## Work required
Only the lines below starting at the one that contains "<h3> 👨🏻‍💻 About Me </h3>" and ending at the one that contains "- 🌱 &nbsp; Enthusiast" are to be reproduced, exactly and with both ends kept.

## Information shown
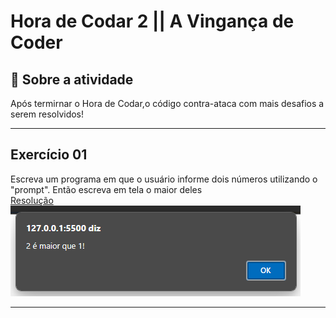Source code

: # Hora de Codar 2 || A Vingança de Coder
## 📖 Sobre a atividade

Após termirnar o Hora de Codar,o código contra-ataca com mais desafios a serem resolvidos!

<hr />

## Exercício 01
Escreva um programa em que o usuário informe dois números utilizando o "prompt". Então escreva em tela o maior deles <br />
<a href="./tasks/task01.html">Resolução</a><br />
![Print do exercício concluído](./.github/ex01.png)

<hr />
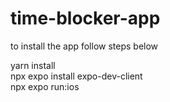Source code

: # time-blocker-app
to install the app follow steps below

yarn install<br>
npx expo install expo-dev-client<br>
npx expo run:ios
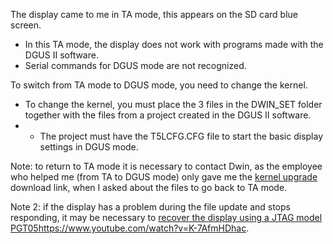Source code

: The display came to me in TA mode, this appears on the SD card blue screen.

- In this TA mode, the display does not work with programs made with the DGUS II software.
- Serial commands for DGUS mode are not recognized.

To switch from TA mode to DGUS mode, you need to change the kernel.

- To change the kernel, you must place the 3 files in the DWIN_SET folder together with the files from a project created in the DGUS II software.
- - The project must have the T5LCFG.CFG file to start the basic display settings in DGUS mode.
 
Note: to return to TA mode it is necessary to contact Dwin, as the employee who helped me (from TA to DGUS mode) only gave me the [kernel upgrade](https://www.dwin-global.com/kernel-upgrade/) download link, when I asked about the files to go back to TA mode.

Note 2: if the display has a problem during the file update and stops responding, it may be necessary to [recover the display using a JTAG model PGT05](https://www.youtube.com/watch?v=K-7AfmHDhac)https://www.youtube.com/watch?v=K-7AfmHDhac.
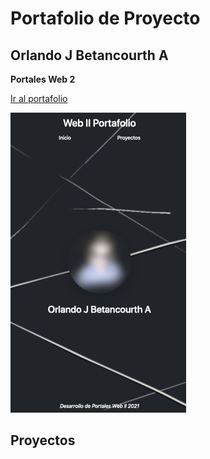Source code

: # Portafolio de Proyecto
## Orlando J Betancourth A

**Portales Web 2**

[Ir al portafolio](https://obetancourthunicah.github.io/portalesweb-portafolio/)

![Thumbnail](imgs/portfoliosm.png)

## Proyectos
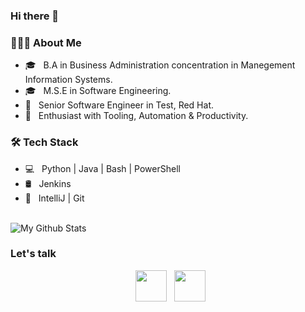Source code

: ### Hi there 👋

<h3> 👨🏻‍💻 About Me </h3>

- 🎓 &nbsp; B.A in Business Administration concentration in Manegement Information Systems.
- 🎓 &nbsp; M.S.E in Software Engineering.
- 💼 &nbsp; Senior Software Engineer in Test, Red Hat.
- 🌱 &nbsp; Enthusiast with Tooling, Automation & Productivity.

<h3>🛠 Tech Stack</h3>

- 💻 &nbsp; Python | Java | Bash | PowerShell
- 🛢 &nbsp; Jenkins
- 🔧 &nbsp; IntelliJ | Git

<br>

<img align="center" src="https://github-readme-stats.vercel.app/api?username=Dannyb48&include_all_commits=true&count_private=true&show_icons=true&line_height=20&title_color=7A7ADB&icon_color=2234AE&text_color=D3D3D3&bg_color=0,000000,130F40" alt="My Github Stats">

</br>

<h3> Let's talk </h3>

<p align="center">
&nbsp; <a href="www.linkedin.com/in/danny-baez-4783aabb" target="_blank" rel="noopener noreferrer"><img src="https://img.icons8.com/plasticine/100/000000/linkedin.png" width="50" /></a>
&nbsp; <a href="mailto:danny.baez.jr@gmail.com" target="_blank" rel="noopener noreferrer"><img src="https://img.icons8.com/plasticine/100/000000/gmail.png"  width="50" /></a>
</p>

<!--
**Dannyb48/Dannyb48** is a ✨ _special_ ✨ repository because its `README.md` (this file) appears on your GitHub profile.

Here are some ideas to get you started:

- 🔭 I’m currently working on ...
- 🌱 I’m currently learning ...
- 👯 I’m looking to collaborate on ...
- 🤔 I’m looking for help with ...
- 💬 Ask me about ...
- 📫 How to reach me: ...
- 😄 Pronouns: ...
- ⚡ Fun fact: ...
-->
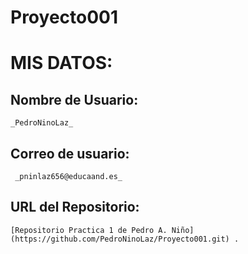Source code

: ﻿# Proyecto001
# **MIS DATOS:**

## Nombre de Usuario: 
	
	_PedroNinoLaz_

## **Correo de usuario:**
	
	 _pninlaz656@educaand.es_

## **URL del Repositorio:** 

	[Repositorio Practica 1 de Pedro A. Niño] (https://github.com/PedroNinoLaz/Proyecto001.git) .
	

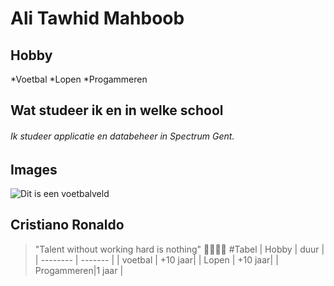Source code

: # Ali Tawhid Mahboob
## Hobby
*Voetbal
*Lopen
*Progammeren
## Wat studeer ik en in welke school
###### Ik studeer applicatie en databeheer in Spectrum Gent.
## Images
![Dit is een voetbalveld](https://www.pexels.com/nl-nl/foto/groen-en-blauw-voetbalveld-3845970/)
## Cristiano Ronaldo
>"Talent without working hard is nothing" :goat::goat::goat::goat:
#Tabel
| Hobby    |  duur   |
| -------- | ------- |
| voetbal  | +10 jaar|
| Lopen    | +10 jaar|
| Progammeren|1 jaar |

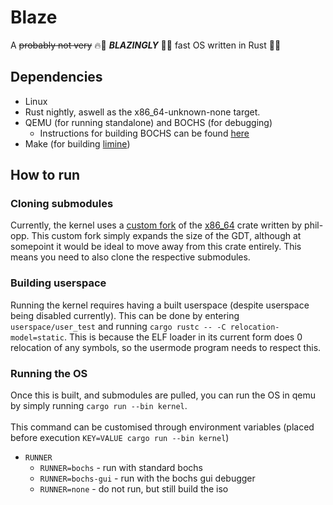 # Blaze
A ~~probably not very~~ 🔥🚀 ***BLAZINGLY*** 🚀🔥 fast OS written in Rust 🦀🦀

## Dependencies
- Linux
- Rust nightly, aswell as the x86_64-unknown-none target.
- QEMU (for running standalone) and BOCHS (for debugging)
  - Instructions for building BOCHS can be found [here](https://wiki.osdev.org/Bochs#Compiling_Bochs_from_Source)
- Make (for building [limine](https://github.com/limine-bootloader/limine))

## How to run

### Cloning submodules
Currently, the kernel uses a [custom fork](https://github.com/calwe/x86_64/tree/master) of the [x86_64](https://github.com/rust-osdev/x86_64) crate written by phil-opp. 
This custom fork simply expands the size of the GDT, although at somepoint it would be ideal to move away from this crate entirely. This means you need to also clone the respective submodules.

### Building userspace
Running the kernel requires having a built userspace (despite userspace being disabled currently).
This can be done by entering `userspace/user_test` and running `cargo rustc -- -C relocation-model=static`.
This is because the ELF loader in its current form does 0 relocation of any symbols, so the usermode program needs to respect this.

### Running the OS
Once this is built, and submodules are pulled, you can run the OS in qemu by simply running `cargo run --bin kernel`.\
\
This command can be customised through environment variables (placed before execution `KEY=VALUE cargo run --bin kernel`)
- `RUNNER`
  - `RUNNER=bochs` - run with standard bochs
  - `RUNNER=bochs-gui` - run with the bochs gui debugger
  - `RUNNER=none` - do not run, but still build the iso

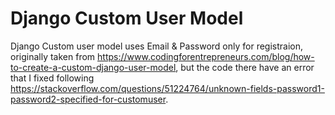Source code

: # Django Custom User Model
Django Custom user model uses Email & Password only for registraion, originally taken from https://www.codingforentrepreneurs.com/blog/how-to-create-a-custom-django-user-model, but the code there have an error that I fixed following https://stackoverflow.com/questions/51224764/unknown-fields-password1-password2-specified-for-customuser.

## Written response
<h3> 👨🏻‍💻 About Me </h3>

- 🎓 &nbsp; B.A in Business Administration concentration in Manegement Information Systems.
- 🎓 &nbsp; M.S.E in Software Engineering.
- 💼 &nbsp; Senior Software Engineer in Test, Red Hat.
- 🌱 &nbsp; Enthusiast with Tooling, Automation & Productivity.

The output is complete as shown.